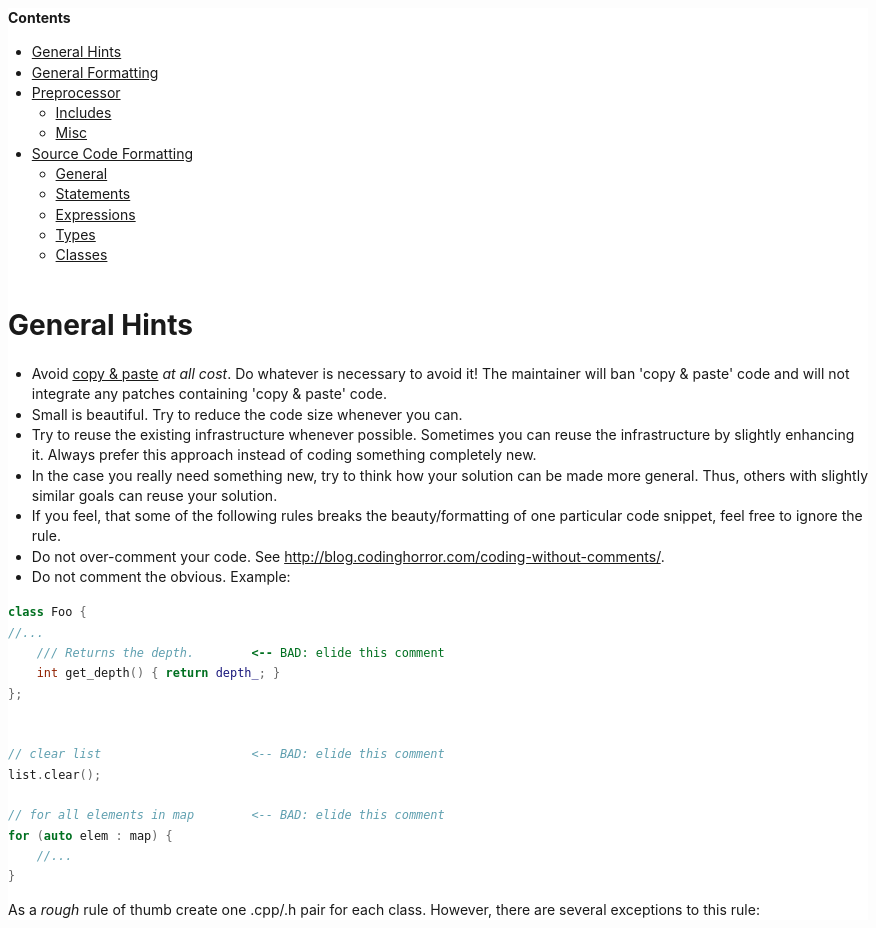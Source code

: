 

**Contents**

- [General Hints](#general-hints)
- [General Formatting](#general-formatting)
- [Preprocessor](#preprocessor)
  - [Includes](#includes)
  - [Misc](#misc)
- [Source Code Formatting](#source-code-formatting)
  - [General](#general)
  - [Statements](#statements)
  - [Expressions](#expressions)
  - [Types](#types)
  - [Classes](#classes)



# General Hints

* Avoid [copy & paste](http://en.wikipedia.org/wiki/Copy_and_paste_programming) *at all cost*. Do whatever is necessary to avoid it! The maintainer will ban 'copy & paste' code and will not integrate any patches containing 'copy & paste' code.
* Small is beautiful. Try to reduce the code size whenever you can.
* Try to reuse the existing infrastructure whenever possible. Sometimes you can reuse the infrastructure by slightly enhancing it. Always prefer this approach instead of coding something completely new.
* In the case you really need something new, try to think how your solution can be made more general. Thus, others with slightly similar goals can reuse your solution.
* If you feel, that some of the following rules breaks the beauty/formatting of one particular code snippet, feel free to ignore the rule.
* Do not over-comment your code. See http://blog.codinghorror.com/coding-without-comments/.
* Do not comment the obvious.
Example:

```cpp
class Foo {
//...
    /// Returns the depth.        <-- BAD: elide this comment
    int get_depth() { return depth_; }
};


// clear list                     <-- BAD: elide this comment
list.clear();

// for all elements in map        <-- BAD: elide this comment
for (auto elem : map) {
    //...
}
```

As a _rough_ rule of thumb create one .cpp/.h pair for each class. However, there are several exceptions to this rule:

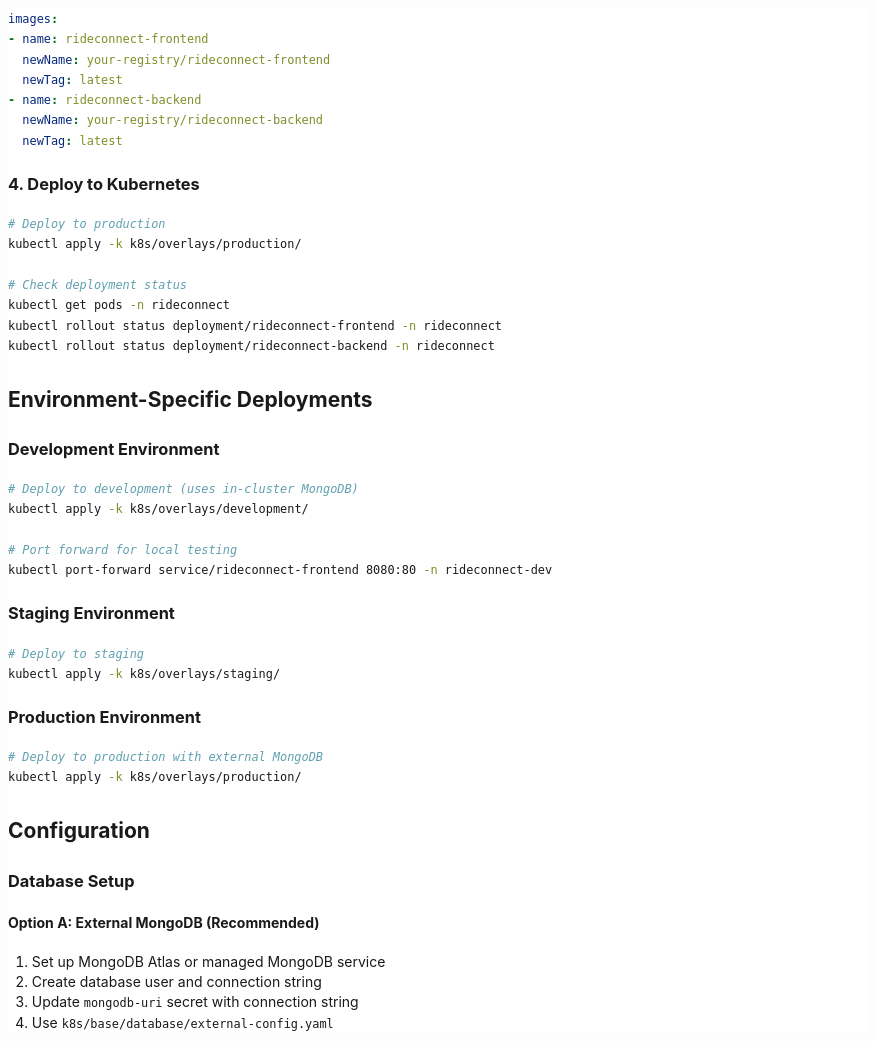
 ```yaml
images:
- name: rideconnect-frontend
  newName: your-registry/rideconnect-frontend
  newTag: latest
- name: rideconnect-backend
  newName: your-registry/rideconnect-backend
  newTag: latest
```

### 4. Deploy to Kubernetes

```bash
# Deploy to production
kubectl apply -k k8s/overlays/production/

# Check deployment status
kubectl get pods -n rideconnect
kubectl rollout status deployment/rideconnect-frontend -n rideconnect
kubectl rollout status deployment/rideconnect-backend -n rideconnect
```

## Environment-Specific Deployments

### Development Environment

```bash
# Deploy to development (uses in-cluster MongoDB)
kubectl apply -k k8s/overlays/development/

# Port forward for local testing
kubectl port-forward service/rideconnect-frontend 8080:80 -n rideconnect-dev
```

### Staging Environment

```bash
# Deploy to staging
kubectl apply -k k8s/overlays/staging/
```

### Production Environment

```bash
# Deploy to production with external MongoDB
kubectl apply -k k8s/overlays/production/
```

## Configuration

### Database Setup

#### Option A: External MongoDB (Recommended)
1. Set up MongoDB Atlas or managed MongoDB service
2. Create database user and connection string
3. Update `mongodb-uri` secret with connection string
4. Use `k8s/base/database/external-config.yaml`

=== What the exercise asks ===
Look over the listing and return each line that holds "overlays".

=== The answer ===
kubectl apply -k k8s/overlays/production/
kubectl apply -k k8s/overlays/development/
kubectl apply -k k8s/overlays/staging/
kubectl apply -k k8s/overlays/production/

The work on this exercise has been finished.